Yes, said Professor David Chan, who described the statistically “amazing” accomplishments by such a small population as not just about talent and practice, but “also parental influence, passion and peer influence”.
When parents want “the best” for their child today, it means: “Will the child be happy, will the child grow up to not only accomplish, but inspire people and have a very meaningful life?” said the director of the Behavioural Sciences Institute at Singapore Management University.
“And if that is what parents want … it is about time to realise that is not about academics alone.”
The question about redefining success was put by moderator Gaurav Keerthi to the panel for Singapore Review 2016, in a discussion that airs on Channel NewsAsia on Friday (Dec 30) at 8pm.
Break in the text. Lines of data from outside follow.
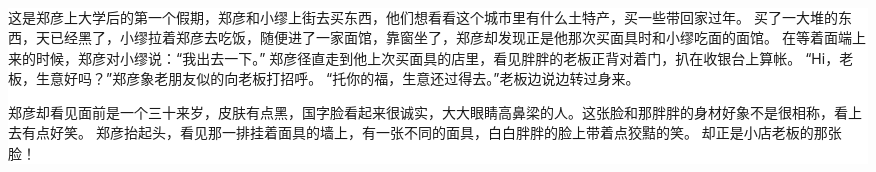 
这是郑彦上大学后的第一个假期，郑彦和小缪上街去买东西，他们想看看这个城市里有什么土特产，买一些带回家过年。
买了一大堆的东西，天已经黑了，小缪拉着郑彦去吃饭，随便进了一家面馆，靠窗坐了，郑彦却发现正是他那次买面具时和小缪吃面的面馆。
在等着面端上来的时候，郑彦对小缪说：“我出去一下。”
郑彦径直走到他上次买面具的店里，看见胖胖的老板正背对着门，扒在收银台上算帐。
“Hi，老板，生意好吗？”郑彦象老朋友似的向老板打招呼。
“托你的福，生意还过得去。”老板边说边转过身来。


郑彦却看见面前是一个三十来岁，皮肤有点黑，国字脸看起来很诚实，大大眼睛高鼻梁的人。这张脸和那胖胖的身材好象不是很相称，看上去有点好笑。
郑彦抬起头，看见那一排挂着面具的墙上，有一张不同的面具，白白胖胖的脸上带着点狡黠的笑。
却正是小店老板的那张脸！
Joseph Schooling with his parents, Colin and May, at Parliament House. (Photo: Justin Ong)
But Mr Chee Hong Tat, Minister of State for Health and for Communications and Information, took the argument even further.
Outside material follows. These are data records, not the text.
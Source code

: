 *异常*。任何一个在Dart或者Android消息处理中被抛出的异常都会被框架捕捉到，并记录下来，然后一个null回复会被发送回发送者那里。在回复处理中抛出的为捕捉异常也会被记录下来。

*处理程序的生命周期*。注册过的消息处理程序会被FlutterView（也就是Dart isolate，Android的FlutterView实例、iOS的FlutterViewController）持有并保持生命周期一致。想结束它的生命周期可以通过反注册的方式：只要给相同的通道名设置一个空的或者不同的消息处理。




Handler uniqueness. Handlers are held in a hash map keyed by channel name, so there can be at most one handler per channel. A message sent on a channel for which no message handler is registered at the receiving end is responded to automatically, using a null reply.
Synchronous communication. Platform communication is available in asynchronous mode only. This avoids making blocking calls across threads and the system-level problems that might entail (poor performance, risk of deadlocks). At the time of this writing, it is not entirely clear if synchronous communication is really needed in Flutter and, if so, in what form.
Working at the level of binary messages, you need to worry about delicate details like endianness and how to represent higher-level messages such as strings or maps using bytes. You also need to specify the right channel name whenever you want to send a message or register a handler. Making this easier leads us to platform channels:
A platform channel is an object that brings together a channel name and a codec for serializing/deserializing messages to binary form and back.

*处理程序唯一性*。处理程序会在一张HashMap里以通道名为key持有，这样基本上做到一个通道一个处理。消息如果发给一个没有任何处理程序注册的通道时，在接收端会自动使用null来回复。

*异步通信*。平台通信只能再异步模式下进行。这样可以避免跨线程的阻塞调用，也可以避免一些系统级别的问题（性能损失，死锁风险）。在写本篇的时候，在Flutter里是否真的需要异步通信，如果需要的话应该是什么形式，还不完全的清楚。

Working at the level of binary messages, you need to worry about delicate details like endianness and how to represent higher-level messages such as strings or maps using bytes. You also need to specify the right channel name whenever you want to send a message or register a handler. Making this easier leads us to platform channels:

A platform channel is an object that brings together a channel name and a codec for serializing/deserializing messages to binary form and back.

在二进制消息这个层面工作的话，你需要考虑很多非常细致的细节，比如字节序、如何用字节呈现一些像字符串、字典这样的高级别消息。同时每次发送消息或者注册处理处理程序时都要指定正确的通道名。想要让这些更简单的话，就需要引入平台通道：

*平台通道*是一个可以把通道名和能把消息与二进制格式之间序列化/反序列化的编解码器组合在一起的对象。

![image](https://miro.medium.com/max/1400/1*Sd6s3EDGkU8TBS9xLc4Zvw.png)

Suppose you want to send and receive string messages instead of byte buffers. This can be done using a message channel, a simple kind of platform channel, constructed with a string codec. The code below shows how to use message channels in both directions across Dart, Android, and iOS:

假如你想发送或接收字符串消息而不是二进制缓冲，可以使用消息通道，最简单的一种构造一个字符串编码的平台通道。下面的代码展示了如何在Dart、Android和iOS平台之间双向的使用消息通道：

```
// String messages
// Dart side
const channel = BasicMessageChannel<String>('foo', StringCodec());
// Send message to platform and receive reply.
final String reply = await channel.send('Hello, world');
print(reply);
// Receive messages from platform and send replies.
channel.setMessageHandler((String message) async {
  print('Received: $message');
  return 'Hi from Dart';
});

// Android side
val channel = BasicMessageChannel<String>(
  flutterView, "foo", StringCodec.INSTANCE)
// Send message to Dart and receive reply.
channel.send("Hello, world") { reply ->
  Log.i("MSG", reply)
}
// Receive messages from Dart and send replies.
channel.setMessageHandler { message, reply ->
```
“Just as we do not want to focus only on academic results, I think we should also move away from defining success as winning medals on the international stage,” he said.
Rather, “the definition of success to me would have to come down to what we do as individuals… having the resilience and the courage to face challenges, and overcoming the odds, emerging stronger.
“We see that in our Olympians and Paralympians, we see that in our students, people who go through adversity, we see that in our filmmakers and in our entrepreneurs,” said Mr Chee. “That, to me, will allow us to have many, many more successes beyond that small number of medal winners.”
Mr Leon Perera, a Non-Constituency Member of Parliament from the Workers’ Party, said however that hurdles to nurturing talent should be removed.
“Financial obstacles should never stand in the way of people who have talent to fully develop. There should not be obstacles for people with disabilities, special needs, ex-offenders and so on. We need to harness all the available talent,” said Mr Perera.
A NEED TO REINVENT ONESELF
“Reinvention” was a common theme running throughout the issues tackled in the discussion, which ranged from the economy and jobs to race.
For instance, speaking up as special guests in the audience, chefs Anderson Ho and Randy Chow – who coached Team Singapore to a culinary World Cup gold – talked about more Singaporeans looking to alternative careers in the kitchen.
Mr Chow said: “Back in our time, 30 years ago, the ‘cannot-make-it’ group in school, we would end up in the kitchen. But in today’s world, we have a lot of professionals, graduates, lawyers, engineers coming into our profession.”
Watch: How homegrown pastry chef Daniel Tay wants to take on the world
And amid the harsh reality of slower economic growth, redundancy among PMETs and structural changes to jobs, personal reinvention is more imperative than ever, said the panellists.
Plan to cycle through “two, or maybe three or even more careers” in one’s lifetime, said Ms Wong Su-Yen, CEO of Human Capital Leadership Institute. “Instead of thinking about it as sequential – learn, work and then retire – we have to be much better at learning and working at the same time,” she added.
Indeed Mr Shamir Rahim, CEO and founder of Sypher Labs, said he has observed how job seekers are already learning to redefine themselves differently.
“For the first time in the four years we have been around, we actually saw many applicants from varied walks of life, from banking and architecture. In the interviews, what they will emphasise is not so much their credentials or degrees (but) their skills and side projects that they’ve worked on,” he said, noting that future-economy employers are hunting precisely for these “diamonds in the rough”.
To help tide retrenched individuals over as they focus on retraining and reskilling for new careers, Mr Perera reiterated his party’s idea of a “redundancy insurance scheme”.
While Prof Chan noted the merits of such a scheme, he emphasised the need to ensure a match between skills and jobs out there. “The question, then, from the government perspective is to increase your skills – but you had better increase the right skills so that they can match the jobs.”
He added: “If everybody thinks that academics is the only way to go, you will never get the skills, and then you actually will not be able to do the job.
“So we do not have to wait for the Government to redefine academic success – the economy has already redefined it.”
The Channel NewsAsia special, Singapore Review 2016, airs Dec 30, 8pm (SG/HK), with an encore telecast Dec 31, 6pm.